Tabular Foundation Models (TFMs)

WIP deep-learning deep-learning dl foundation-models tabdpt tabpfn tabula tabular-data 1 min read

Zero-shot classification and regression on tabular data (TabPFN, TabuLa, TabDPT)

Overview

Tabular data (CSVs, databases) remains the dominant modality for healthcare, finance, and enterprise software. Typically, tabular modeling relies on heavily tuned XGBoost or Random Forest models per dataset.

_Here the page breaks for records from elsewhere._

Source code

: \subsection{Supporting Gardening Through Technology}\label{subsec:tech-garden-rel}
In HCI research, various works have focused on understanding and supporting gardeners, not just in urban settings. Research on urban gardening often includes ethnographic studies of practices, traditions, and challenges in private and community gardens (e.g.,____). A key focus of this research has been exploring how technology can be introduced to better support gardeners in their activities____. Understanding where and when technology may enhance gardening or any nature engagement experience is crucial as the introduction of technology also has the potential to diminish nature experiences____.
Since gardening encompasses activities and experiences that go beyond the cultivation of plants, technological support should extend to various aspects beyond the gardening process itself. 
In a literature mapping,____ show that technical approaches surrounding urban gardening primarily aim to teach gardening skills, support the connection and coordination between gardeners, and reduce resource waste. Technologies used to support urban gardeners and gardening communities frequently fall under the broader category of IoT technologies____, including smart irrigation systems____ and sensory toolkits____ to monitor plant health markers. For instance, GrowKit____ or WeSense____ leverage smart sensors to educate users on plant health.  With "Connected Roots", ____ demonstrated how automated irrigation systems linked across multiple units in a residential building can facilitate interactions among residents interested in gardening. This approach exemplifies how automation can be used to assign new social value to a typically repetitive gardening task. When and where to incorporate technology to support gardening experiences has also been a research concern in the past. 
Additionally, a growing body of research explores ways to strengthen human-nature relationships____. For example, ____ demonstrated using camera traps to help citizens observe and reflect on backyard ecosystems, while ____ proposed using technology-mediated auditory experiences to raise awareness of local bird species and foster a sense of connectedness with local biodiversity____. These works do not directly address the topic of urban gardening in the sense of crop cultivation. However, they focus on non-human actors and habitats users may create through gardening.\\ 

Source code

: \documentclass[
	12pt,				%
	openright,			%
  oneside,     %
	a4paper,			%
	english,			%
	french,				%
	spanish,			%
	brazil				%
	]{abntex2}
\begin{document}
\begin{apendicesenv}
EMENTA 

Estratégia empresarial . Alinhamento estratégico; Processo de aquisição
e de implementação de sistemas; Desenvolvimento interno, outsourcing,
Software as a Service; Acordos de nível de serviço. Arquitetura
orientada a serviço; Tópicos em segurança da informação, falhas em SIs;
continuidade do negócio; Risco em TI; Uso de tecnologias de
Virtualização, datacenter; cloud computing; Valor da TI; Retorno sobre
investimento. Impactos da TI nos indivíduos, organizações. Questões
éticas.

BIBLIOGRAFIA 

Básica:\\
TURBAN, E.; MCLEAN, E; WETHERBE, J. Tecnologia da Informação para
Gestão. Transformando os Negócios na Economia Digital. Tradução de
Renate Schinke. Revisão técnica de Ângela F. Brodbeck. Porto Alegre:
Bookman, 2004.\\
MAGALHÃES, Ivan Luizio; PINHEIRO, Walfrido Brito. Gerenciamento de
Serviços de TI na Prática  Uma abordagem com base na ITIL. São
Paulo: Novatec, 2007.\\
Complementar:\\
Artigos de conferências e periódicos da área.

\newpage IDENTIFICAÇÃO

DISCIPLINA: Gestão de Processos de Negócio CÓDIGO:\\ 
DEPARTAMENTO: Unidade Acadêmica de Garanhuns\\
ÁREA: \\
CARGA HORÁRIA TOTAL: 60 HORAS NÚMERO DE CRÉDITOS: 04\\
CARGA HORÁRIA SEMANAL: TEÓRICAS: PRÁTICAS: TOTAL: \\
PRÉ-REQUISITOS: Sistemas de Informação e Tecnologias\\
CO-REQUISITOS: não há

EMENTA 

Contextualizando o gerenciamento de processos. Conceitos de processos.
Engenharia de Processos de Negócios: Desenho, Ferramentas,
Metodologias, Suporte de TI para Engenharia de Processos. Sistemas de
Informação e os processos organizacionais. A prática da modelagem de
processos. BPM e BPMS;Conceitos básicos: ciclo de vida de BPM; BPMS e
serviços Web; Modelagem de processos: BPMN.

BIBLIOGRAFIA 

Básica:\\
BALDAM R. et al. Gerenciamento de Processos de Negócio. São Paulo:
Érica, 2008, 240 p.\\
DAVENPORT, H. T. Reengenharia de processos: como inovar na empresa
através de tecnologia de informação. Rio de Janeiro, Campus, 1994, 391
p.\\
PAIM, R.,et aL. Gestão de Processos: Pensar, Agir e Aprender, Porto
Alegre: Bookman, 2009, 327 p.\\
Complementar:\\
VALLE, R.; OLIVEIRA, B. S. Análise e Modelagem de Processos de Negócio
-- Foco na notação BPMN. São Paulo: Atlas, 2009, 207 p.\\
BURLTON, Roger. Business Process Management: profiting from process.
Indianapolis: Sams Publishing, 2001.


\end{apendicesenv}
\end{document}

Tabular Foundation Models (TFMs) attempt to pre-train on millions of diverse tables to generalize across heterogeneous columns and rows, allowing zero-shot classification or regression in a single forward pass.

Key Models

TabPFN (Prior Labs)

The pioneer of this space. TabPFN (and TabPFNv2 / v2.5) are incredibly strong models capable of zero-shot inference on small tabular datasets. It uses Prior-Data Fitted Networks to instantly output probabilities without any gradient descent or hyperparameter tuning at inference time.

TabuLa

TabuLa-8B (Tabular Llama-8B) is a foundation model built via Large Scale Transfer Learning from Language Models. It serializes tabular data into text and leverages the reasoning capabilities of LLMs to perform classification and binned regression.

TabDPT

An open-source foundation model based heavily on In-Context Learning (ICL). You feed it examples of your tabular data in the context window, and it generalizes to predict the target column without additional training.

TODO: Add prompt serialization formats for TabuLa.